→ What to work on
Exclude the pictures and reproduce the remaining data exactly as written.

→ Data for this exercise

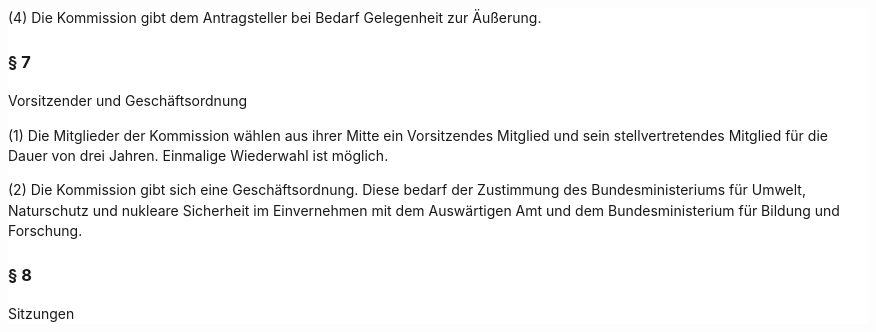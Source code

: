 </div>

<div class="jurAbsatz">

(4) Die Kommission gibt dem Antragsteller bei Bedarf Gelegenheit zur
Äußerung.

</div>

</div>

</div>

</div>

<span id="BJNR166000999BJNE000802116.html"></span>

### § 7  
Vorsitzender und Geschäftsordnung

<div>

<div class="jnhtml">

<div>

<div class="jurAbsatz">

(1) Die Mitglieder der Kommission wählen aus ihrer Mitte ein
Vorsitzendes Mitglied und sein stellvertretendes Mitglied für die Dauer
von drei Jahren. Einmalige Wiederwahl ist möglich.

</div>

<div class="jurAbsatz">

(2) Die Kommission gibt sich eine Geschäftsordnung. Diese bedarf der
Zustimmung des Bundesministeriums für Umwelt, Naturschutz und nukleare
Sicherheit im Einvernehmen mit dem Auswärtigen Amt und dem
Bundesministerium für Bildung und Forschung.

</div>

</div>

</div>

</div>

<span id="BJNR166000999BJNE000900305.html"></span>

### § 8  
Sitzungen

<div>

<div class="jnhtml">

<div>

<div class="jurAbsatz">
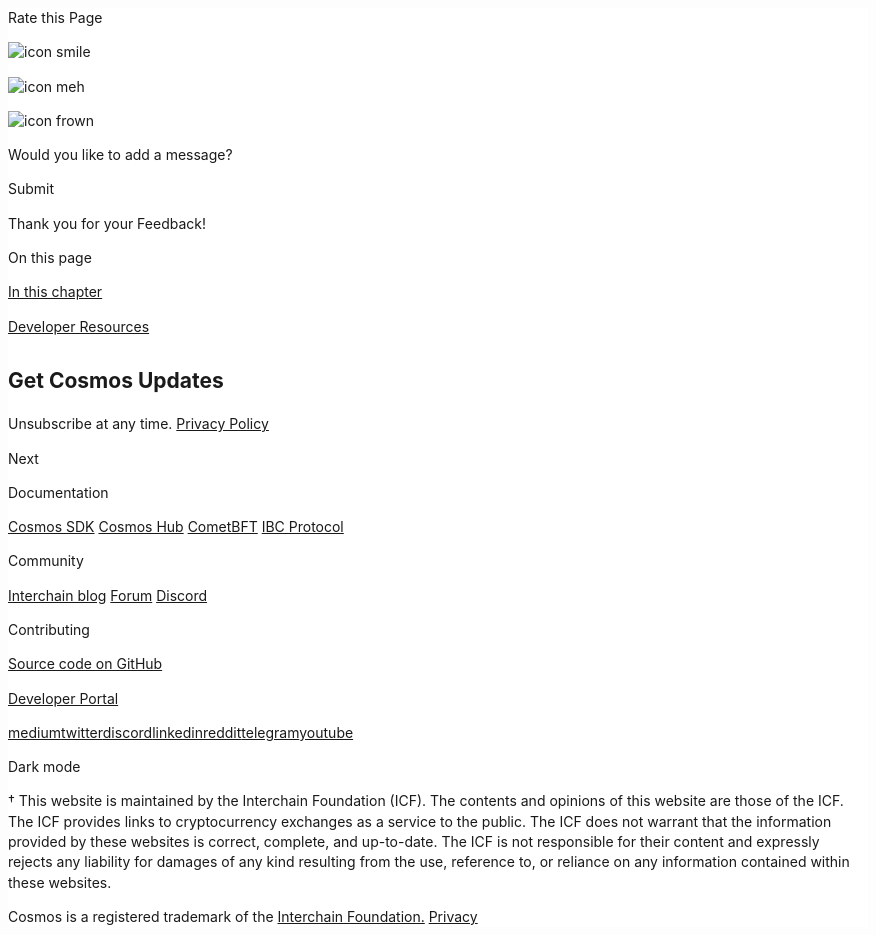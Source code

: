 Rate this Page

![icon smile](https://tutorials.cosmos.network/assets/img/feedback-icon-good.288f8b1c.svg)

![icon meh](https://tutorials.cosmos.network/assets/img/feedback-icon-medium.30d3e67a.svg)

![icon frown](https://tutorials.cosmos.network/assets/img/feedback-icon-bad.2f090da1.svg)

Would you like to add a message?

Submit

Thank you for your Feedback!

On this page

[In this chapter](https://tutorials.cosmos.network/academy/3-ibc/#in-this-chapter)

[Developer Resources](https://tutorials.cosmos.network/academy/3-ibc/#developer-resources)

## Get Cosmos Updates

Unsubscribe at any time. [Privacy Policy](https://v1.cosmos.network/privacy)

Next

Documentation

[Cosmos SDK](https://docs.cosmos.network/) [Cosmos Hub](https://hub.cosmos.network/) [CometBFT](https://docs.cometbft.com/) [IBC Protocol](https://ibc.cosmos.network/)

Community

[Interchain blog](https://blog.cosmos.network/) [Forum](https://forum.cosmos.network/) [Discord](https://discord.gg/cosmosnetwork)

Contributing

[Source code on GitHub](https://github.com/cosmos/sdk-tutorials)

[Developer Portal](https://tutorials.cosmos.network/)

[medium](https://blog.cosmos.network/ "medium")[twitter](https://twitter.com/cosmos "twitter")[discord](https://discord.gg/cosmosnetwork "discord")[linkedin](https://www.linkedin.com/company/interchain-foundation/about/ "linkedin")[reddit](https://reddit.com/r/cosmosnetwork "reddit")[telegram](https://t.me/cosmosproject "telegram")[youtube](https://www.youtube.com/c/CosmosProject "youtube")

Dark mode

† This website is maintained by the Interchain Foundation (ICF). The contents and opinions of this website are those of the ICF. The ICF provides links to cryptocurrency exchanges as a service to the public. The ICF does not warrant that the information provided by these websites is correct, complete, and up-to-date. The ICF is not responsible for their content and expressly rejects any liability for damages of any kind resulting from the use, reference to, or reliance on any information contained within these websites.

Cosmos is a registered trademark of the [Interchain Foundation.](https://interchain.io/) [Privacy](https://v1.cosmos.network/privacy)
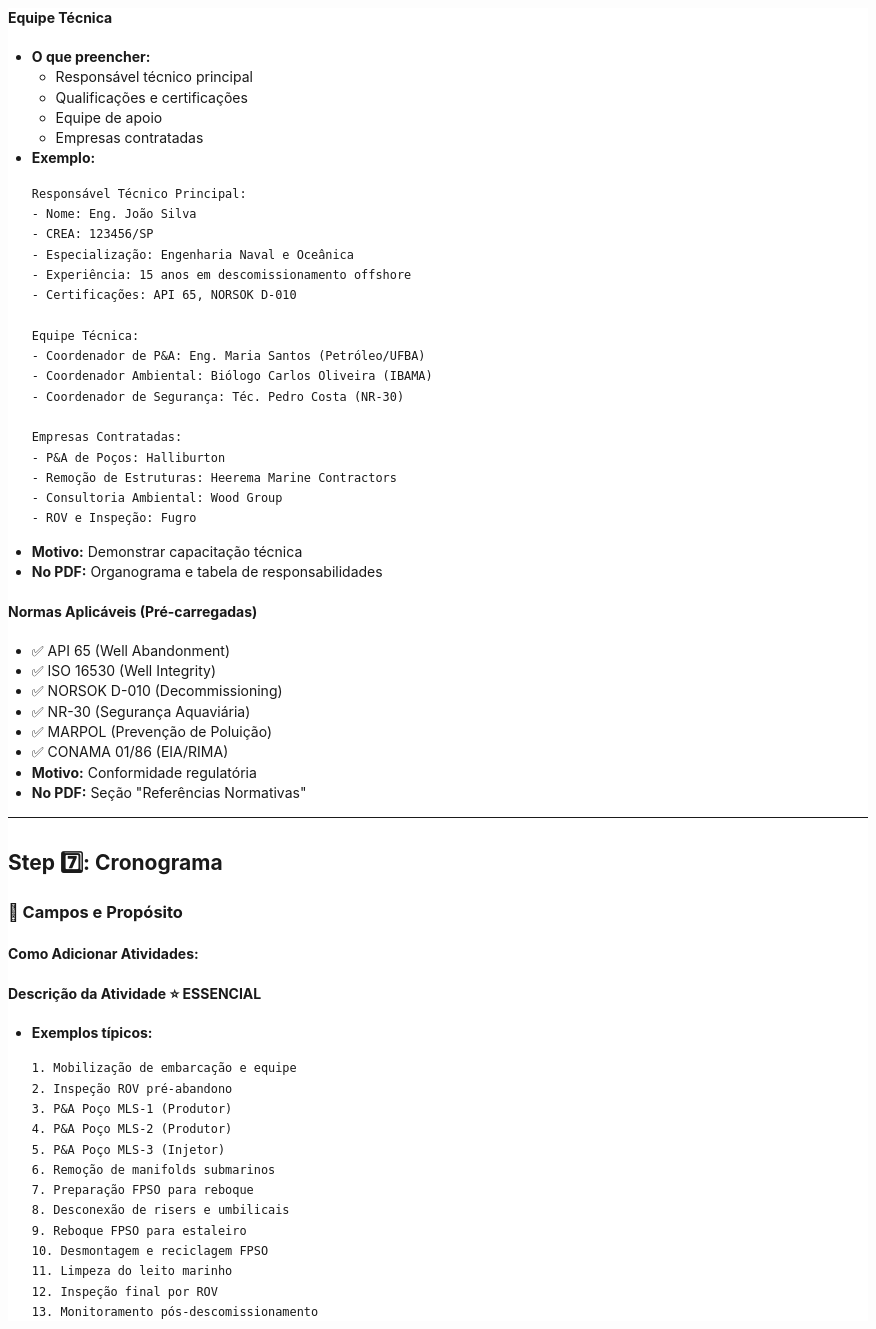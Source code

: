 #### **Equipe Técnica**
- **O que preencher:**
  - Responsável técnico principal
  - Qualificações e certificações
  - Equipe de apoio
  - Empresas contratadas
- **Exemplo:**
  ```
  Responsável Técnico Principal:
  - Nome: Eng. João Silva
  - CREA: 123456/SP
  - Especialização: Engenharia Naval e Oceânica
  - Experiência: 15 anos em descomissionamento offshore
  - Certificações: API 65, NORSOK D-010

  Equipe Técnica:
  - Coordenador de P&A: Eng. Maria Santos (Petróleo/UFBA)
  - Coordenador Ambiental: Biólogo Carlos Oliveira (IBAMA)
  - Coordenador de Segurança: Téc. Pedro Costa (NR-30)

  Empresas Contratadas:
  - P&A de Poços: Halliburton
  - Remoção de Estruturas: Heerema Marine Contractors
  - Consultoria Ambiental: Wood Group
  - ROV e Inspeção: Fugro
  ```
- **Motivo:** Demonstrar capacitação técnica
- **No PDF:** Organograma e tabela de responsabilidades

#### **Normas Aplicáveis** (Pré-carregadas)
- ✅ API 65 (Well Abandonment)
- ✅ ISO 16530 (Well Integrity)
- ✅ NORSOK D-010 (Decommissioning)
- ✅ NR-30 (Segurança Aquaviária)
- ✅ MARPOL (Prevenção de Poluição)
- ✅ CONAMA 01/86 (EIA/RIMA)
- **Motivo:** Conformidade regulatória
- **No PDF:** Seção "Referências Normativas"

---

## Step 7️⃣: Cronograma

### 📅 Campos e Propósito

#### **Como Adicionar Atividades:**

#### **Descrição da Atividade** ⭐ ESSENCIAL
- **Exemplos típicos:**
  ```
  1. Mobilização de embarcação e equipe
  2. Inspeção ROV pré-abandono
  3. P&A Poço MLS-1 (Produtor)
  4. P&A Poço MLS-2 (Produtor)
  5. P&A Poço MLS-3 (Injetor)
  6. Remoção de manifolds submarinos
  7. Preparação FPSO para reboque
  8. Desconexão de risers e umbilicais
  9. Reboque FPSO para estaleiro
  10. Desmontagem e reciclagem FPSO
  11. Limpeza do leito marinho
  12. Inspeção final por ROV
  13. Monitoramento pós-descomissionamento
  ```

→ Exercise result
Source code

: </div>

<div class="jurAbsatz">

(4) Die Kommission gibt dem Antragsteller bei Bedarf Gelegenheit zur
Äußerung.

</div>

</div>

</div>

</div>

<span id="BJNR166000999BJNE000802116.html"></span>

### § 7  
Vorsitzender und Geschäftsordnung

<div>

<div class="jnhtml">

<div>

<div class="jurAbsatz">

(1) Die Mitglieder der Kommission wählen aus ihrer Mitte ein
Vorsitzendes Mitglied und sein stellvertretendes Mitglied für die Dauer
von drei Jahren. Einmalige Wiederwahl ist möglich.

</div>

<div class="jurAbsatz">

(2) Die Kommission gibt sich eine Geschäftsordnung. Diese bedarf der
Zustimmung des Bundesministeriums für Umwelt, Naturschutz und nukleare
Sicherheit im Einvernehmen mit dem Auswärtigen Amt und dem
Bundesministerium für Bildung und Forschung.

</div>

</div>

</div>

</div>

<span id="BJNR166000999BJNE000900305.html"></span>

### § 8  
Sitzungen

<div>

<div class="jnhtml">

<div>

<div class="jurAbsatz">
Source code

: Rate this Page

![icon smile](https://tutorials.cosmos.network/assets/img/feedback-icon-good.288f8b1c.svg)

![icon meh](https://tutorials.cosmos.network/assets/img/feedback-icon-medium.30d3e67a.svg)

![icon frown](https://tutorials.cosmos.network/assets/img/feedback-icon-bad.2f090da1.svg)

Would you like to add a message?

Submit

Thank you for your Feedback!

On this page

[In this chapter](https://tutorials.cosmos.network/academy/3-ibc/#in-this-chapter)

[Developer Resources](https://tutorials.cosmos.network/academy/3-ibc/#developer-resources)

## Get Cosmos Updates

Unsubscribe at any time. [Privacy Policy](https://v1.cosmos.network/privacy)

Next

Documentation

[Cosmos SDK](https://docs.cosmos.network/) [Cosmos Hub](https://hub.cosmos.network/) [CometBFT](https://docs.cometbft.com/) [IBC Protocol](https://ibc.cosmos.network/)

Community

[Interchain blog](https://blog.cosmos.network/) [Forum](https://forum.cosmos.network/) [Discord](https://discord.gg/cosmosnetwork)

Contributing

[Source code on GitHub](https://github.com/cosmos/sdk-tutorials)

[Developer Portal](https://tutorials.cosmos.network/)

[medium](https://blog.cosmos.network/ "medium")[twitter](https://twitter.com/cosmos "twitter")[discord](https://discord.gg/cosmosnetwork "discord")[linkedin](https://www.linkedin.com/company/interchain-foundation/about/ "linkedin")[reddit](https://reddit.com/r/cosmosnetwork "reddit")[telegram](https://t.me/cosmosproject "telegram")[youtube](https://www.youtube.com/c/CosmosProject "youtube")

Dark mode

† This website is maintained by the Interchain Foundation (ICF). The contents and opinions of this website are those of the ICF. The ICF provides links to cryptocurrency exchanges as a service to the public. The ICF does not warrant that the information provided by these websites is correct, complete, and up-to-date. The ICF is not responsible for their content and expressly rejects any liability for damages of any kind resulting from the use, reference to, or reliance on any information contained within these websites.

Cosmos is a registered trademark of the [Interchain Foundation.](https://interchain.io/) [Privacy](https://v1.cosmos.network/privacy)
Source code

: #### **Equipe Técnica**
- **O que preencher:**
  - Responsável técnico principal
  - Qualificações e certificações
  - Equipe de apoio
  - Empresas contratadas
- **Exemplo:**
  ```
  Responsável Técnico Principal:
  - Nome: Eng. João Silva
  - CREA: 123456/SP
  - Especialização: Engenharia Naval e Oceânica
  - Experiência: 15 anos em descomissionamento offshore
  - Certificações: API 65, NORSOK D-010

  Equipe Técnica:
  - Coordenador de P&A: Eng. Maria Santos (Petróleo/UFBA)
  - Coordenador Ambiental: Biólogo Carlos Oliveira (IBAMA)
  - Coordenador de Segurança: Téc. Pedro Costa (NR-30)

  Empresas Contratadas:
  - P&A de Poços: Halliburton
  - Remoção de Estruturas: Heerema Marine Contractors
  - Consultoria Ambiental: Wood Group
  - ROV e Inspeção: Fugro
  ```
- **Motivo:** Demonstrar capacitação técnica
- **No PDF:** Organograma e tabela de responsabilidades

#### **Normas Aplicáveis** (Pré-carregadas)
- ✅ API 65 (Well Abandonment)
- ✅ ISO 16530 (Well Integrity)
- ✅ NORSOK D-010 (Decommissioning)
- ✅ NR-30 (Segurança Aquaviária)
- ✅ MARPOL (Prevenção de Poluição)
- ✅ CONAMA 01/86 (EIA/RIMA)
- **Motivo:** Conformidade regulatória
- **No PDF:** Seção "Referências Normativas"

---

## Step 7️⃣: Cronograma

### 📅 Campos e Propósito

#### **Como Adicionar Atividades:**

#### **Descrição da Atividade** ⭐ ESSENCIAL
- **Exemplos típicos:**
  ```
  1. Mobilização de embarcação e equipe
  2. Inspeção ROV pré-abandono
  3. P&A Poço MLS-1 (Produtor)
  4. P&A Poço MLS-2 (Produtor)
  5. P&A Poço MLS-3 (Injetor)
  6. Remoção de manifolds submarinos
  7. Preparação FPSO para reboque
  8. Desconexão de risers e umbilicais
  9. Reboque FPSO para estaleiro
  10. Desmontagem e reciclagem FPSO
  11. Limpeza do leito marinho
  12. Inspeção final por ROV
  13. Monitoramento pós-descomissionamento
  ```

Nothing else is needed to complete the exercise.